[Document images with source code]
*-*-*

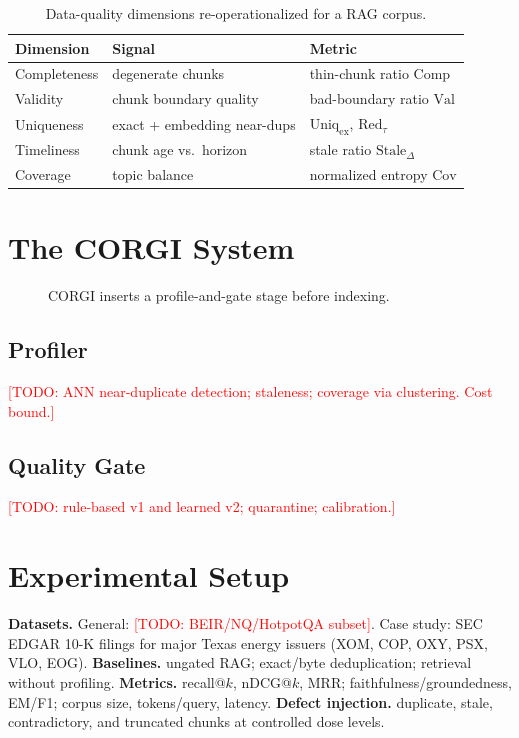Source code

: \documentclass[conference]{IEEEtran}
\newcommand{\todo}[1]{\textcolor{red}{[TODO: #1]}}
\begin{document}
\begin{table}[t]
\caption{Data-quality dimensions re-operationalized for a RAG corpus.}
\label{tab:dims}
\centering
\begin{tabular}{@{}lll@{}}
\toprule
Dimension & Signal & Metric \\
\midrule
Completeness & degenerate chunks & thin-chunk ratio $\mathrm{Comp}$ \\
Validity & chunk boundary quality & bad-boundary ratio $\mathrm{Val}$ \\
Uniqueness & exact + embedding near-dups & $\mathrm{Uniq}_{\mathrm{ex}}$, $\mathrm{Red}_{\tau}$ \\
Timeliness & chunk age vs.\ horizon & stale ratio $\mathrm{Stale}_{\Delta}$ \\
Coverage & topic balance & normalized entropy $\mathrm{Cov}$ \\
\bottomrule
\end{tabular}
\end{table}

\section{The CORGI System}\label{sec:system}
\begin{figure}[t]
\centering
\caption{CORGI inserts a profile-and-gate stage before indexing.}
\label{fig:pipeline}
\end{figure}

\subsection{Profiler}
\todo{ANN near-duplicate detection; staleness; coverage via clustering. Cost bound.}
\subsection{Quality Gate}
\todo{rule-based v1 and learned v2; quarantine; calibration.}

\section{Experimental Setup}\label{sec:setup}
\textbf{Datasets.} General: \todo{BEIR/NQ/HotpotQA subset}. Case study: SEC EDGAR 10-K
filings for major Texas energy issuers (XOM, COP, OXY, PSX, VLO, EOG).
\textbf{Baselines.} ungated RAG; exact/byte deduplication; retrieval without profiling.
\textbf{Metrics.} recall@$k$, nDCG@$k$, MRR; faithfulness/groundedness, EM/F1; corpus size,
tokens/query, latency. \textbf{Defect injection.} duplicate, stale, contradictory, and
truncated chunks at controlled dose levels.
\end{document}
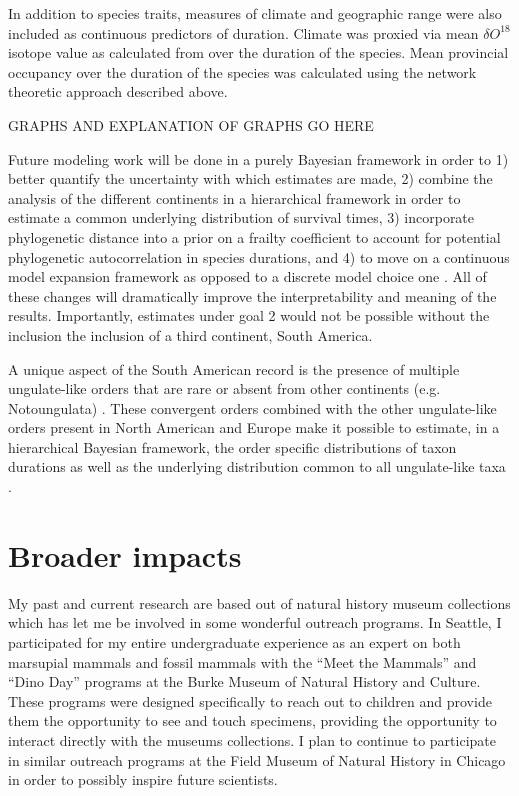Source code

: \documentclass[11pt,letterpaper]{article}
\begin{document}
In addition to species traits, measures of climate and geographic range were also included as continuous predictors of duration. Climate was proxied via mean \(\delta O^{18}\) isotope value as calculated from \citet{Zachos2008} over the duration of the species. Mean provincial occupancy over the duration of the species was calculated using the network theoretic approach described above.

\uppercase{graphs and explanation of graphs go here}

Future modeling work will be done in a purely Bayesian framework in order to 1) better quantify the uncertainty with which estimates are made, 2) combine the analysis of the different continents in a hierarchical framework in order to estimate a common underlying distribution of survival times, 3) incorporate phylogenetic distance into a prior on a frailty coefficient \citep{Banerjee2003a,Ibrahim2001} to account for potential phylogenetic autocorrelation in species durations, and 4) to move on a continuous model expansion framework as opposed to a discrete model choice one \citep{Gelman2013d}. All of these changes will dramatically improve the interpretability and meaning of the results. Importantly, estimates under goal 2 would not be possible without the inclusion the inclusion of a third continent, South America. 

A unique aspect of the South American record is the presence of multiple ungulate-like orders that are rare or absent from other continents (e.g. Notoungulata) \citep{Marshall1982,Macfadden1997,Macfadden2006,Flynn1998a}. These convergent orders combined with the other ungulate-like orders present in North American and Europe make it possible to estimate, in a hierarchical Bayesian framework, the order specific distributions of taxon durations as well as the underlying distribution common to all ungulate-like taxa \citep{Gelman2013d}.


\section{Broader impacts}

My past and current research are based out of natural history museum collections which has let me be involved in some wonderful outreach programs. In Seattle, I participated for my entire undergraduate experience as an expert on both marsupial mammals and fossil mammals with the ``Meet the Mammals'' and ``Dino Day'' programs at the Burke Museum of Natural History and Culture. These programs were designed specifically to reach out to children and provide them the opportunity to see and touch specimens, providing the opportunity to interact directly with the museums collections. I plan to continue to participate in similar outreach programs at the Field Museum of Natural History in Chicago in order to possibly inspire future scientists. %
\end{document}
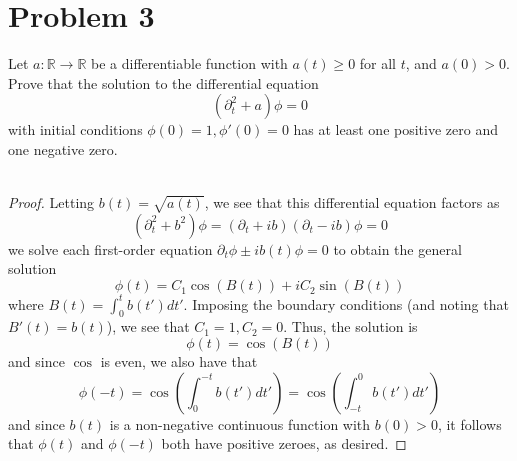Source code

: \documentclass[fontsize=11pt]{scrartcl} %
\numberwithin{equation}{section} %
\numberwithin{figure}{section} %
\numberwithin{table}{section} %
\newcommand{\R}{\mathbb{R}}
\begin{document}
\section*{Problem 3}
Let $a:\R\to\R$ be a differentiable function with $a(t)\geq 0$ for all $t$, and
$a(0)>0$. Prove that the solution to the differential equation
\[
    (\partial_t^2 + a)\phi = 0
\]
with initial conditions $\phi(0)=1,\phi'(0)=0$ has at least one positive zero
and one negative zero.
\\
\\
\begin{proof}
    Letting $b(t) = \sqrt{a(t)}$, we see that this differential equation factors
    as
    \[
        (\partial_t^2 + b^2)\phi = (\partial_t +ib)(\partial_t-ib)\phi=0
    \]
    we solve each first-order equation $\partial_t\phi \pm ib(t)\phi = 0$ to
    obtain the general solution
    \[
        \phi(t) = C_1\cos(B(t)) + iC_2\sin(B(t))
    \]
    where $B(t) = \int_0^tb(t')dt'$. Imposing the boundary conditions (and
    noting that $B'(t)=b(t)$), we see that $C_1 = 1, C_2 =0$. Thus, the solution
    is
    \[
        \phi(t) = \cos(B(t))
    \]
    and since $\cos$ is even, we also have that
    \[
        \phi(-t) = \cos(\int_0^{-t}b(t')dt') = \cos(\int_{-t}^0b(t')dt')
    \]
    and since $b(t)$ is a non-negative continuous function with $b(0)>0$, it
    follows that $\phi(t)$ and $\phi(-t)$ both have positive zeroes, as desired.
\end{proof}

\newpage
\end{document}

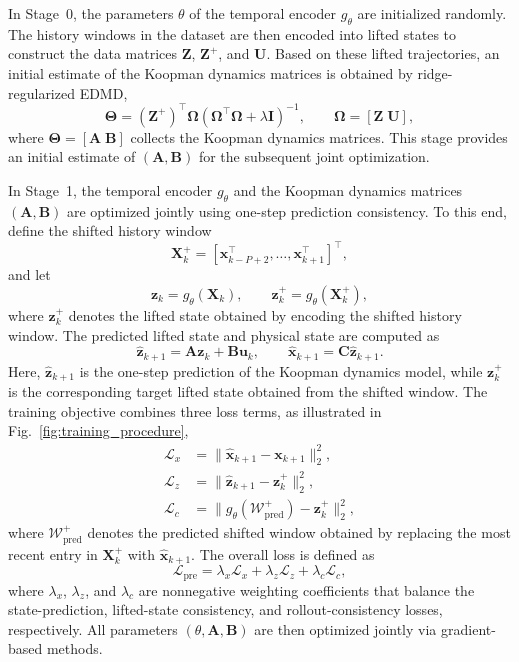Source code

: \documentclass[journal]{IEEEtran}
\newcommand{\vx}{\mathbf{x}}
\newcommand{\vu}{\mathbf{u}}
\newcommand{\vz}{\mathbf{z}}
\newcommand{\mA}{\mathbf{A}}
\newcommand{\mB}{\mathbf{B}}
\newcommand{\mC}{\mathbf{C}}
\newcommand{\mX}{\mathbf{X}}
\newcommand{\mZ}{\mathbf{Z}}
\newcommand{\mU}{\mathbf{U}}
\newcommand{\mI}{\mathbf{I}}
\newcommand{\mTheta}{\boldsymbol{\Theta}}
\newcommand{\mOmega}{\boldsymbol{\Omega}}
\begin{document}
In Stage~0, the parameters $\theta$ of the temporal encoder $g_\theta$ are initialized randomly. The history windows in the dataset are then encoded into lifted states to construct the data matrices $\mZ$, $\mZ^{+}$, and $\mU$. Based on these lifted trajectories, an initial estimate of the Koopman dynamics matrices is obtained by ridge-regularized EDMD,
\begin{equation}
    \mTheta = (\mZ^{+})^\top \mOmega
    \left(\mOmega^\top \mOmega + \lambda \mI\right)^{-1},
    \qquad
    \mOmega = [\mZ\;\mU],
    \label{eq:edmd_solution}
\end{equation}
where $\mTheta = [\mA\;\mB]$ collects the Koopman dynamics matrices. This stage provides an initial estimate of $(\mA,\mB)$ for the subsequent joint optimization.

In Stage~1, the temporal encoder $g_\theta$ and the Koopman dynamics matrices $(\mA,\mB)$ are optimized jointly using one-step prediction consistency. To this end, define the shifted history window
\begin{equation}
    \mX_k^{+} = [\vx_{k-P+2}^\top,\ldots,\vx_{k+1}^\top]^\top,
\end{equation}
and let
\begin{equation}
    \vz_k = g_\theta(\mX_k), \qquad
    \vz_k^{+} = g_\theta(\mX_k^{+}),
\end{equation}
where $\vz_k^{+}$ denotes the lifted state obtained by encoding the shifted history window. The predicted lifted state and physical state are computed as
\begin{equation}
    \hat{\vz}_{k+1} = \mA \vz_k + \mB \vu_k,
    \qquad
    \hat{\vx}_{k+1} = \mC \hat{\vz}_{k+1}.
\end{equation}
Here, $\hat{\vz}_{k+1}$ is the one-step prediction of the Koopman dynamics model, while $\vz_k^{+}$ is the corresponding target lifted state obtained from the shifted window. The training objective combines three loss terms, as illustrated in Fig.~\ref{fig:training_procedure},
\begin{align}
    \mathcal{L}_{x} &= \|\hat{\vx}_{k+1}-\vx_{k+1}\|_2^2,
    \label{eq:loss_x}\\
    \mathcal{L}_{z} &= \|\hat{\vz}_{k+1}-\vz_k^{+}\|_2^2,
    \label{eq:loss_z}\\
    \mathcal{L}_{c} &=
    \bigl\|g_\theta(\mathcal{W}^{+}_{\mathrm{pred}})-\vz_k^{+}\bigr\|_2^2,
    \label{eq:loss_c}
\end{align}
where $\mathcal{W}^{+}_{\mathrm{pred}}$ denotes the predicted shifted window obtained by replacing the most recent entry in $\mX_k^{+}$ with $\hat{\vx}_{k+1}$. The overall loss is defined as
\begin{equation}
    \mathcal{L}_{\mathrm{pre}} =
    \lambda_x \mathcal{L}_x + \lambda_z \mathcal{L}_z
    + \lambda_c \mathcal{L}_c,
    \label{eq:pretraining_loss}
\end{equation}
where $\lambda_x$, $\lambda_z$, and $\lambda_c$ are nonnegative weighting coefficients that balance the state-prediction, lifted-state consistency, and rollout-consistency losses, respectively. All parameters $(\theta, \mA, \mB)$ are then optimized jointly via gradient-based methods.
\end{document}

*-*-*

What the exercise asks: Check every line of the records above for the string "predicted". Copy those that hold it.

Your response:
where $\vz_k^{+}$ denotes the lifted state obtained by encoding the shifted history window. The predicted lifted state and physical state are computed as
where $\mathcal{W}^{+}_{\mathrm{pred}}$ denotes the predicted shifted window obtained by replacing the most recent entry in $\mX_k^{+}$ with $\hat{\vx}_{k+1}$. The overall loss is defined as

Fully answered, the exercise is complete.